▶ DATASET EXCERPTS:
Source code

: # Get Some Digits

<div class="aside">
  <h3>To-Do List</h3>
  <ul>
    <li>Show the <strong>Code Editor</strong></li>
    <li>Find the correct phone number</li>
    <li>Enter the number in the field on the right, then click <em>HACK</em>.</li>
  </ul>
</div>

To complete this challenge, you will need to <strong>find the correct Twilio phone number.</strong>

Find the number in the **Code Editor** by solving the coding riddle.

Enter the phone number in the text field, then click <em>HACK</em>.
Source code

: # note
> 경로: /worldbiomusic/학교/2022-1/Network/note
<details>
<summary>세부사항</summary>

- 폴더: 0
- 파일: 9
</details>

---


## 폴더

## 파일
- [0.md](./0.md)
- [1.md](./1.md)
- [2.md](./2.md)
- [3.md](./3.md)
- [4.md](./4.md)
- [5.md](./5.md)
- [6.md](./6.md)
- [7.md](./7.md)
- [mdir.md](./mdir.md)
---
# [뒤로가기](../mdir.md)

▶ WHAT TO DO: The entries above must be returned exactly.

▶ RESPONSE AREA:
Source code

: # Get Some Digits

<div class="aside">
  <h3>To-Do List</h3>
  <ul>
    <li>Show the <strong>Code Editor</strong></li>
    <li>Find the correct phone number</li>
    <li>Enter the number in the field on the right, then click <em>HACK</em>.</li>
  </ul>
</div>

To complete this challenge, you will need to <strong>find the correct Twilio phone number.</strong>

Find the number in the **Code Editor** by solving the coding riddle.

Enter the phone number in the text field, then click <em>HACK</em>.
Source code

: # note
> 경로: /worldbiomusic/학교/2022-1/Network/note
<details>
<summary>세부사항</summary>

- 폴더: 0
- 파일: 9
</details>

---


## 폴더

## 파일
- [0.md](./0.md)
- [1.md](./1.md)
- [2.md](./2.md)
- [3.md](./3.md)
- [4.md](./4.md)
- [5.md](./5.md)
- [6.md](./6.md)
- [7.md](./7.md)
- [mdir.md](./mdir.md)
---
# [뒤로가기](../mdir.md)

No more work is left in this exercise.